(TASK STATEMENT): Copy each line of the entries beneath that contains the word "Failed".

(SOURCE DATA):
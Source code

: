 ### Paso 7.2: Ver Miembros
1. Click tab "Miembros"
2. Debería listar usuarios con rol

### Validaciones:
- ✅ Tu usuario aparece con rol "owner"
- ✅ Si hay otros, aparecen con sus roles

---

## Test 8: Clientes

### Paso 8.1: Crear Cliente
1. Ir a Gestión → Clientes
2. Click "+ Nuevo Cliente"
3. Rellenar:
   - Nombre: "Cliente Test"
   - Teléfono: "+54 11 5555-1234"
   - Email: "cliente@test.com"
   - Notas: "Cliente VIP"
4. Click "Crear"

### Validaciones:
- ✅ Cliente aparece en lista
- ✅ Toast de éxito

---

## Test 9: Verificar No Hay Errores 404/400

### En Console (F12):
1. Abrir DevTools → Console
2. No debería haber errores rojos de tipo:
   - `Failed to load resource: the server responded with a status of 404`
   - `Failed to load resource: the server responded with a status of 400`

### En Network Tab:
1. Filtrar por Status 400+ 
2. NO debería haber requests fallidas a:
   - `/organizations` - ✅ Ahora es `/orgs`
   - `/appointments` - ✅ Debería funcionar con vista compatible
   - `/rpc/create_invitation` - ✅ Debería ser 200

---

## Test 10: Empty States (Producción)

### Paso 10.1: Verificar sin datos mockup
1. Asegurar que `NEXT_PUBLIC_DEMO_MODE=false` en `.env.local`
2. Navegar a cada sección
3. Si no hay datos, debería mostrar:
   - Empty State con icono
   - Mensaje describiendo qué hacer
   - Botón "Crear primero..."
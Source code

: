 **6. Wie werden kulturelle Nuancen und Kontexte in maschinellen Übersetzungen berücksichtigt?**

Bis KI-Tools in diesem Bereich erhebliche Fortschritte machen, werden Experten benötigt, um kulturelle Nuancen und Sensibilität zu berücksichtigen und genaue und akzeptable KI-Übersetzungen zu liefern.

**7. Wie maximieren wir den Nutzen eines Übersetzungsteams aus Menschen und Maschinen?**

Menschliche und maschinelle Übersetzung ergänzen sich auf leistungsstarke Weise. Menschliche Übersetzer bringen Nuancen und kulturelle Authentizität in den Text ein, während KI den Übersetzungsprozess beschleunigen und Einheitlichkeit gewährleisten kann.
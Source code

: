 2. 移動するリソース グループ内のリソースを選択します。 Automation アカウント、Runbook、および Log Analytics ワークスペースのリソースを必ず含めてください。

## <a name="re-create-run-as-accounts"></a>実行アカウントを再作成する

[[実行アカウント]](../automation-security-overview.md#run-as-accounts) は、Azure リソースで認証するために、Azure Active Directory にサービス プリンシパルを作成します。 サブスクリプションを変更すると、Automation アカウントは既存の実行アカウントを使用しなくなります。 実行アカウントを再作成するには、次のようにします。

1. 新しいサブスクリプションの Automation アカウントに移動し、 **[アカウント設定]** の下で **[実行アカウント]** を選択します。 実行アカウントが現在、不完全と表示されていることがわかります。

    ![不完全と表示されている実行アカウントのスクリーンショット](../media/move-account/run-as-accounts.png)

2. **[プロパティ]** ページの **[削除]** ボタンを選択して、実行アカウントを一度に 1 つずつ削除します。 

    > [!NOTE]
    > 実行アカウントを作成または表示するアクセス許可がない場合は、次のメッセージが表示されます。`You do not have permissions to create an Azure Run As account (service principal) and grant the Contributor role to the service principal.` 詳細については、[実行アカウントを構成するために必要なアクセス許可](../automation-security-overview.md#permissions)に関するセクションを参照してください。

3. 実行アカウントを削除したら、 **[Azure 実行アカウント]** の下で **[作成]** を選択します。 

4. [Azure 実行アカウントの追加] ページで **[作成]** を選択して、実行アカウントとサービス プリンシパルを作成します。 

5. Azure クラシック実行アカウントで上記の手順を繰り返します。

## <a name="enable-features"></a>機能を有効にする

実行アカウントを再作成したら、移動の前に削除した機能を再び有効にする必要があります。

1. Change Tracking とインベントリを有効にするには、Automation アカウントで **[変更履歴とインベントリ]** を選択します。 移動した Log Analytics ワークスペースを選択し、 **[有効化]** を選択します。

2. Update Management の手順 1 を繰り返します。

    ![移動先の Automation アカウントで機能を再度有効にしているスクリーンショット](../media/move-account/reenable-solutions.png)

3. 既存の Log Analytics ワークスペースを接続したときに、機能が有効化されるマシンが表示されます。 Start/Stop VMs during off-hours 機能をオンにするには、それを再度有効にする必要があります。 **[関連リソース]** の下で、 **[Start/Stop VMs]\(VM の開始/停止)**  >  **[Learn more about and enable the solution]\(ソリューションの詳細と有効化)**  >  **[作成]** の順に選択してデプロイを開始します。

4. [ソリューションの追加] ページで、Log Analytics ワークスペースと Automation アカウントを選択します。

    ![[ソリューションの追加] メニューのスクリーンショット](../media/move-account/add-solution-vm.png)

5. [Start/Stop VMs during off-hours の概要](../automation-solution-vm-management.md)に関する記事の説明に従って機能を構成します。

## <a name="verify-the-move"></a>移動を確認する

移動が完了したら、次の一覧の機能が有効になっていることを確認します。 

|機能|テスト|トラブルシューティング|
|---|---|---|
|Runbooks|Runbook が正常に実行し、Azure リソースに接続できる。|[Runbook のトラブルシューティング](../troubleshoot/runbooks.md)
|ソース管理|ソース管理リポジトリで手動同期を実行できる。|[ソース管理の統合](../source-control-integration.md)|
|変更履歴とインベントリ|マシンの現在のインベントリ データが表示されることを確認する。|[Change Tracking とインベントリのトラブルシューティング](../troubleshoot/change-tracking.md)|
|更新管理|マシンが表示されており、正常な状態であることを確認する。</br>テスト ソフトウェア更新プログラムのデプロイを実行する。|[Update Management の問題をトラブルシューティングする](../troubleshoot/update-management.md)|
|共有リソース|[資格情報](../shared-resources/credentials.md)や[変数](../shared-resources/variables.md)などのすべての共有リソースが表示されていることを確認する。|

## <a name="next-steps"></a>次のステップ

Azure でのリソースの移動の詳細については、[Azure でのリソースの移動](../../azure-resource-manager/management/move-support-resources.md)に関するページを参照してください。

(ANSWER TO THIS PROBLEM):
   - `Failed to load resource: the server responded with a status of 404`
   - `Failed to load resource: the server responded with a status of 400`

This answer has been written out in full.